» **Directions**: From the first line to the last, print the records exactly, leaving out the pictures.

·····

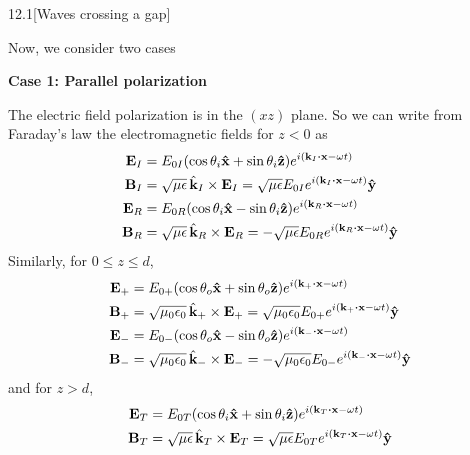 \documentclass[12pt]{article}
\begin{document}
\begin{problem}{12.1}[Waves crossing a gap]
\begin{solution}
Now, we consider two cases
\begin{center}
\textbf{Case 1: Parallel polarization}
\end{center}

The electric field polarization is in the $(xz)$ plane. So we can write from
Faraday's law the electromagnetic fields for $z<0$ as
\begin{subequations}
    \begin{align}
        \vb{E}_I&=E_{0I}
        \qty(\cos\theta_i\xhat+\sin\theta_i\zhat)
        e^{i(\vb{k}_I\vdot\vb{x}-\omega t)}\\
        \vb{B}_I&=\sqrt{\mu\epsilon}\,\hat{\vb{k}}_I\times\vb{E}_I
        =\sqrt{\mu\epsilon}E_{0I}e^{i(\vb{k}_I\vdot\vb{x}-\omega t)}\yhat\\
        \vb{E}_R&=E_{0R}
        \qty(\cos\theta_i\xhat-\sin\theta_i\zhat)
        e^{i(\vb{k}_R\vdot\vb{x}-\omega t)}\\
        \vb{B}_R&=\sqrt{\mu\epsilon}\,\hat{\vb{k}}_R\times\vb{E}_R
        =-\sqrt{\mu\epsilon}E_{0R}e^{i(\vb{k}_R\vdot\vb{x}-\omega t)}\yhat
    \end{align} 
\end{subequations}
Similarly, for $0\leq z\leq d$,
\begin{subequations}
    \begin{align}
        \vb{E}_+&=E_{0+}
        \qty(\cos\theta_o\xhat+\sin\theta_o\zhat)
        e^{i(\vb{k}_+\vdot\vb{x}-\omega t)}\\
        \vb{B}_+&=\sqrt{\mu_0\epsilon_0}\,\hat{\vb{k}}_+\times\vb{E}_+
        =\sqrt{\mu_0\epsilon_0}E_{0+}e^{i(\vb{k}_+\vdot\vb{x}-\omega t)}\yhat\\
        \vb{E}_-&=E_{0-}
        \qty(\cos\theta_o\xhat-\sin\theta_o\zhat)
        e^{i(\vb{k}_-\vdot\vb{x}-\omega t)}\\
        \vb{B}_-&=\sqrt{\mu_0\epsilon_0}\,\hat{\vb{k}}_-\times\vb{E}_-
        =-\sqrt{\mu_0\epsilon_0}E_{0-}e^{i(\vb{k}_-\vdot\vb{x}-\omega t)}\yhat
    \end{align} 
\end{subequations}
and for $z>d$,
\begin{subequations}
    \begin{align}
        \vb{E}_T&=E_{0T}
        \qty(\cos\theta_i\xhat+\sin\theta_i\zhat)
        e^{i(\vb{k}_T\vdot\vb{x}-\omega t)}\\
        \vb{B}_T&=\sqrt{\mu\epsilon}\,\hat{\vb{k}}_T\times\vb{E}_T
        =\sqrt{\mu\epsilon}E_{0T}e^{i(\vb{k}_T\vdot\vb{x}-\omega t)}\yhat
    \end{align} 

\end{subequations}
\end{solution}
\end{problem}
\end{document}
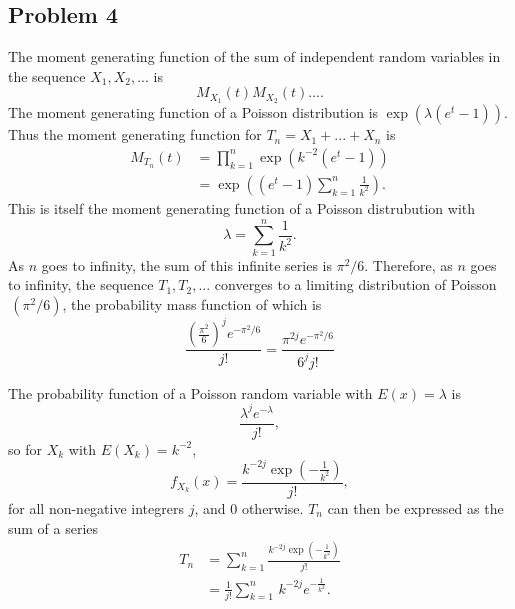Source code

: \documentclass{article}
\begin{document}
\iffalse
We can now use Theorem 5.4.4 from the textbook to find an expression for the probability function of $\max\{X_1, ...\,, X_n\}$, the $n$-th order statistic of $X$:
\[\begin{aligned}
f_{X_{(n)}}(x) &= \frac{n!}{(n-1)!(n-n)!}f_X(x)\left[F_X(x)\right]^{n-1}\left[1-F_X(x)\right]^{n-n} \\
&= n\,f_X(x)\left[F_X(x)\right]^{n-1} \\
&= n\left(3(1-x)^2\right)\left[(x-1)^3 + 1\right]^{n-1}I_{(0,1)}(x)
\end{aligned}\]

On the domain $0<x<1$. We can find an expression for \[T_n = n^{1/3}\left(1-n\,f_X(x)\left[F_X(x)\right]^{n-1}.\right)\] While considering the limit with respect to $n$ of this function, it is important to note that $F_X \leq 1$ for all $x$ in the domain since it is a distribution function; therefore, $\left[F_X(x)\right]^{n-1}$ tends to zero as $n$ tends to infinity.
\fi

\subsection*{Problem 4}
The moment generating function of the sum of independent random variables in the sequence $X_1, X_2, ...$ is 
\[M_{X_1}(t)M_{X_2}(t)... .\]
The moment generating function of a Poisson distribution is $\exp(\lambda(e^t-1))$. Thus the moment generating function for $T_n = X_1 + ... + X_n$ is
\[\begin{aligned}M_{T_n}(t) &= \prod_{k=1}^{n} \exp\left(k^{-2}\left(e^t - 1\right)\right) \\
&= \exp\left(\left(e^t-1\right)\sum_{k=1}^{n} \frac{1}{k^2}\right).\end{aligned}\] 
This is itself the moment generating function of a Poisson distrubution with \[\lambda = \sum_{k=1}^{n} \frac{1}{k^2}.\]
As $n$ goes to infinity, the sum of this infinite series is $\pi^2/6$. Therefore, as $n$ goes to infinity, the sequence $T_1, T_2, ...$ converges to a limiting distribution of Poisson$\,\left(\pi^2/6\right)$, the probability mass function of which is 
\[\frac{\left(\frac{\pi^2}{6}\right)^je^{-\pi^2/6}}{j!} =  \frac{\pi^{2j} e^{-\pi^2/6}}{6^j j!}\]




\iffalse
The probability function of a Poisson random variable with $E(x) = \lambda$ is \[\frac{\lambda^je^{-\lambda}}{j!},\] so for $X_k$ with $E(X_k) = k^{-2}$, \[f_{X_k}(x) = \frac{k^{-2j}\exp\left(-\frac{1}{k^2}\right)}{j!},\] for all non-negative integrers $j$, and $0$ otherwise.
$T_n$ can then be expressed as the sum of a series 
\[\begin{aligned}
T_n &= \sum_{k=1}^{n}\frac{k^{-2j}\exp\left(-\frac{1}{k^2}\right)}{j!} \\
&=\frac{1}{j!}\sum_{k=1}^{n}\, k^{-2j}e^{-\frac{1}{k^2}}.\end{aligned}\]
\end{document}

·····

» **Answer to the problem**:
 \documentclass[12pt]{article}
\begin{document}
\begin{problem}{12.1}[Waves crossing a gap]
\begin{solution}
Now, we consider two cases
\begin{center}
\textbf{Case 1: Parallel polarization}
\end{center}

The electric field polarization is in the $(xz)$ plane. So we can write from
Faraday's law the electromagnetic fields for $z<0$ as
\begin{subequations}
    \begin{align}
        \vb{E}_I&=E_{0I}
        \qty(\cos\theta_i\xhat+\sin\theta_i\zhat)
        e^{i(\vb{k}_I\vdot\vb{x}-\omega t)}\\
        \vb{B}_I&=\sqrt{\mu\epsilon}\,\hat{\vb{k}}_I\times\vb{E}_I
        =\sqrt{\mu\epsilon}E_{0I}e^{i(\vb{k}_I\vdot\vb{x}-\omega t)}\yhat\\
        \vb{E}_R&=E_{0R}
        \qty(\cos\theta_i\xhat-\sin\theta_i\zhat)
        e^{i(\vb{k}_R\vdot\vb{x}-\omega t)}\\
        \vb{B}_R&=\sqrt{\mu\epsilon}\,\hat{\vb{k}}_R\times\vb{E}_R
        =-\sqrt{\mu\epsilon}E_{0R}e^{i(\vb{k}_R\vdot\vb{x}-\omega t)}\yhat
    \end{align} 
\end{subequations}
Similarly, for $0\leq z\leq d$,
\begin{subequations}
    \begin{align}
        \vb{E}_+&=E_{0+}
        \qty(\cos\theta_o\xhat+\sin\theta_o\zhat)
        e^{i(\vb{k}_+\vdot\vb{x}-\omega t)}\\
        \vb{B}_+&=\sqrt{\mu_0\epsilon_0}\,\hat{\vb{k}}_+\times\vb{E}_+
        =\sqrt{\mu_0\epsilon_0}E_{0+}e^{i(\vb{k}_+\vdot\vb{x}-\omega t)}\yhat\\
        \vb{E}_-&=E_{0-}
        \qty(\cos\theta_o\xhat-\sin\theta_o\zhat)
        e^{i(\vb{k}_-\vdot\vb{x}-\omega t)}\\
        \vb{B}_-&=\sqrt{\mu_0\epsilon_0}\,\hat{\vb{k}}_-\times\vb{E}_-
        =-\sqrt{\mu_0\epsilon_0}E_{0-}e^{i(\vb{k}_-\vdot\vb{x}-\omega t)}\yhat
    \end{align} 
\end{subequations}
and for $z>d$,
\begin{subequations}
    \begin{align}
        \vb{E}_T&=E_{0T}
        \qty(\cos\theta_i\xhat+\sin\theta_i\zhat)
        e^{i(\vb{k}_T\vdot\vb{x}-\omega t)}\\
        \vb{B}_T&=\sqrt{\mu\epsilon}\,\hat{\vb{k}}_T\times\vb{E}_T
        =\sqrt{\mu\epsilon}E_{0T}e^{i(\vb{k}_T\vdot\vb{x}-\omega t)}\yhat
    \end{align} 

\end{subequations}
\end{solution}
\end{problem}
\end{document}
Source code

: \documentclass{article}
\begin{document}
\iffalse
We can now use Theorem 5.4.4 from the textbook to find an expression for the probability function of $\max\{X_1, ...\,, X_n\}$, the $n$-th order statistic of $X$:
\[\begin{aligned}
f_{X_{(n)}}(x) &= \frac{n!}{(n-1)!(n-n)!}f_X(x)\left[F_X(x)\right]^{n-1}\left[1-F_X(x)\right]^{n-n} \\
&= n\,f_X(x)\left[F_X(x)\right]^{n-1} \\
&= n\left(3(1-x)^2\right)\left[(x-1)^3 + 1\right]^{n-1}I_{(0,1)}(x)
\end{aligned}\]

On the domain $0<x<1$. We can find an expression for \[T_n = n^{1/3}\left(1-n\,f_X(x)\left[F_X(x)\right]^{n-1}.\right)\] While considering the limit with respect to $n$ of this function, it is important to note that $F_X \leq 1$ for all $x$ in the domain since it is a distribution function; therefore, $\left[F_X(x)\right]^{n-1}$ tends to zero as $n$ tends to infinity.
\fi

\subsection*{Problem 4}
The moment generating function of the sum of independent random variables in the sequence $X_1, X_2, ...$ is 
\[M_{X_1}(t)M_{X_2}(t)... .\]
The moment generating function of a Poisson distribution is $\exp(\lambda(e^t-1))$. Thus the moment generating function for $T_n = X_1 + ... + X_n$ is
\[\begin{aligned}M_{T_n}(t) &= \prod_{k=1}^{n} \exp\left(k^{-2}\left(e^t - 1\right)\right) \\
&= \exp\left(\left(e^t-1\right)\sum_{k=1}^{n} \frac{1}{k^2}\right).\end{aligned}\] 
This is itself the moment generating function of a Poisson distrubution with \[\lambda = \sum_{k=1}^{n} \frac{1}{k^2}.\]
As $n$ goes to infinity, the sum of this infinite series is $\pi^2/6$. Therefore, as $n$ goes to infinity, the sequence $T_1, T_2, ...$ converges to a limiting distribution of Poisson$\,\left(\pi^2/6\right)$, the probability mass function of which is 
\[\frac{\left(\frac{\pi^2}{6}\right)^je^{-\pi^2/6}}{j!} =  \frac{\pi^{2j} e^{-\pi^2/6}}{6^j j!}\]




\iffalse
The probability function of a Poisson random variable with $E(x) = \lambda$ is \[\frac{\lambda^je^{-\lambda}}{j!},\] so for $X_k$ with $E(X_k) = k^{-2}$, \[f_{X_k}(x) = \frac{k^{-2j}\exp\left(-\frac{1}{k^2}\right)}{j!},\] for all non-negative integrers $j$, and $0$ otherwise.
$T_n$ can then be expressed as the sum of a series 
\[\begin{aligned}
T_n &= \sum_{k=1}^{n}\frac{k^{-2j}\exp\left(-\frac{1}{k^2}\right)}{j!} \\
&=\frac{1}{j!}\sum_{k=1}^{n}\, k^{-2j}e^{-\frac{1}{k^2}}.\end{aligned}\]
\end{document}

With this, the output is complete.